В разработке мотива чертовщины, по сравнению с «Вечерами на хуторе близ Диканьки», Н. Гоголь усилил значение христианского компонента, что способствует созданию «мира наоборот», то есть мира, где утверждается не Бог, а чорт (дьявол, демон). Писатель опирается на традиции барокко и романтизма, что проявляется в странных приключениях героев, эмоциональных оценках рассказчика, риторической стихии повести, иронии. Но в отличие от поэтики барокко, где дьявольское начало было показано как необъяснимая и фатальная сила, угрожающая человеку, а также в отличие от поэтики романтизма, где дьявольское было второй стороной полного противоречий мира, чертовщина в петербургской повести Н. Гоголя «Невский проспект» вполне объяснима и мотивирована, она органически вписывается в «мир наоборот» и обретает социальные ипостаси. Опираясь на богатые языческие и христианские традиции, на опыт барокко и романтизма в художественном освоении темы черта и чертовщины, Н. Гоголь придает ей реалистическое звучание.
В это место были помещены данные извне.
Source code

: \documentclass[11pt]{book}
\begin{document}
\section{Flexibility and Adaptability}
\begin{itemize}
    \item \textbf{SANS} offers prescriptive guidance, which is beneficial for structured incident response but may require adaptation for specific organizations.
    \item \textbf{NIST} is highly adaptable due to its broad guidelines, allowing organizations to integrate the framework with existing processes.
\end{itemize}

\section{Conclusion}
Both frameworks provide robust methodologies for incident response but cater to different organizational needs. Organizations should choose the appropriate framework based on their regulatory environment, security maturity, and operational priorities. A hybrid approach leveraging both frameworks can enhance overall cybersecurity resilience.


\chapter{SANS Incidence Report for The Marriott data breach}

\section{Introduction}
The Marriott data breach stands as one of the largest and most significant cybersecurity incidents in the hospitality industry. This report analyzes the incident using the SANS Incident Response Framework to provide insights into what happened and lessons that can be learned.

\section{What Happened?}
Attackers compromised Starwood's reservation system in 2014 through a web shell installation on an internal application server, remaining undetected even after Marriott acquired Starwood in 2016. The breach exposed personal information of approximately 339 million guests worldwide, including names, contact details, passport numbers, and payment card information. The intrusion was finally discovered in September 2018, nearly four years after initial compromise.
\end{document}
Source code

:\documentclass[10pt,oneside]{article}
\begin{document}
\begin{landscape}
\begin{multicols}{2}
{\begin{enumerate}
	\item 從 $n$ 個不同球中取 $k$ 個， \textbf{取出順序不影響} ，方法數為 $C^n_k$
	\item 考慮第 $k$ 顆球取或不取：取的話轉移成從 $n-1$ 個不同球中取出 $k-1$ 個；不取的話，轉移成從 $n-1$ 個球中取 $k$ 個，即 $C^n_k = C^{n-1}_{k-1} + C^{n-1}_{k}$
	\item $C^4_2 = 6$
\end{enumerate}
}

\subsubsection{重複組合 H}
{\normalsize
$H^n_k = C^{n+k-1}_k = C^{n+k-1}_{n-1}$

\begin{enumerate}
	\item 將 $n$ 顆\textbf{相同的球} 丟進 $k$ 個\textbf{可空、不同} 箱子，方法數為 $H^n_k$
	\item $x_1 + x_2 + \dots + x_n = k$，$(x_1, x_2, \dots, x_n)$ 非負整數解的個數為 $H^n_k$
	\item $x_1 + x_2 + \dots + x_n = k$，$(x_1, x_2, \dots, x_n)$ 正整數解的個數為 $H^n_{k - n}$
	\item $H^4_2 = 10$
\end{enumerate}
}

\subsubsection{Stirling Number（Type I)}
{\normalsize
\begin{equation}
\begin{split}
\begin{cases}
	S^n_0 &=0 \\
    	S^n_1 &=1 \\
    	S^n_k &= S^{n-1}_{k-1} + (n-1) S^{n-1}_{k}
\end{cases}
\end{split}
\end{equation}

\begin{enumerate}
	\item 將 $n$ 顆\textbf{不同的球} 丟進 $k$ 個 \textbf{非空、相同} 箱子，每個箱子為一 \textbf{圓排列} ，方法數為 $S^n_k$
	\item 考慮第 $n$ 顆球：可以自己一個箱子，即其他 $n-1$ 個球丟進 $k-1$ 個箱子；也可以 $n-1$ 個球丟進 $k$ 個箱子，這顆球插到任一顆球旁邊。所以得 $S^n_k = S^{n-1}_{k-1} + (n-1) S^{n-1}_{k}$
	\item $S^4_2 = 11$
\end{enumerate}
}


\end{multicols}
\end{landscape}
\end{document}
Функции мотива чертовщины в повести «Невский проспект» многообразны — создание образа «обезбоженного мира», раскрытие духовных трансформаций человека и художественное исследование общества.
Литература
1. Библейская энциклопедия. — М.: Терра, 1990. — 902 с.
2. Войтович В. Українська міфологія. — К.: Либідь, 2002. — 663 с.
3. Гнатюк В. Знадоби до української демонології. — Львів, 1912. — Т. 2. — Вип 2. — 358 с.
4. Гоголь Н. Невский проспект // Петербургские повести А. С. Пушкина и Н. В. Гоголя. — М.: Правда, 1987.
5. Митрополит Іларіон. Дохристиянські вірування українського народу. — К.: Обереги, 1992. — 424 с.
6. Померанцева Э. Мифологические персонажи в русском фольклоре. — М.: Правда, 1975. — 381 с.
7. Словник символів. — К.: Народознавство, 1997. — 155 с.
8. Супруненко В. Народини. Витоки нації: символи, вірування, звичаї та побут українців. — Запоріжжя, 1993. — 268 с.